### TASK DETAILS
Please copy exactly the lines that run from the start of the entries to the line containing "Miinaharava", inclusive.

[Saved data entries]
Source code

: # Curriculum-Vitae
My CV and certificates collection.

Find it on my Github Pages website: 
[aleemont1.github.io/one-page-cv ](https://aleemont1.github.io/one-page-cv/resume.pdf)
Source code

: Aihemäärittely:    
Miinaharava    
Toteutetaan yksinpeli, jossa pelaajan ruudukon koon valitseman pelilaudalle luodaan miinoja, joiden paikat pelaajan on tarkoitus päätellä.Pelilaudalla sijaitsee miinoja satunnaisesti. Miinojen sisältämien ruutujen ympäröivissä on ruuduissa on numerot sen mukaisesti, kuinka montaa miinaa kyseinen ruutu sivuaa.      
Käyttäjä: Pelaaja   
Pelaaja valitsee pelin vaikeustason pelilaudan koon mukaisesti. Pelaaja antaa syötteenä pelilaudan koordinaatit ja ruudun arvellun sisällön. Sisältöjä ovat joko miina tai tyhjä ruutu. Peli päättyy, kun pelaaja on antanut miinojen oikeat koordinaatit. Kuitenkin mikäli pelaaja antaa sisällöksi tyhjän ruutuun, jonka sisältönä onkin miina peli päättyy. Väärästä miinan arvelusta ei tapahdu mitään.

### ANSWER SPACE
Source code

: # Curriculum-Vitae
My CV and certificates collection.

Find it on my Github Pages website: 
[aleemont1.github.io/one-page-cv ](https://aleemont1.github.io/one-page-cv/resume.pdf)
Source code

: Aihemäärittely:    
Miinaharava    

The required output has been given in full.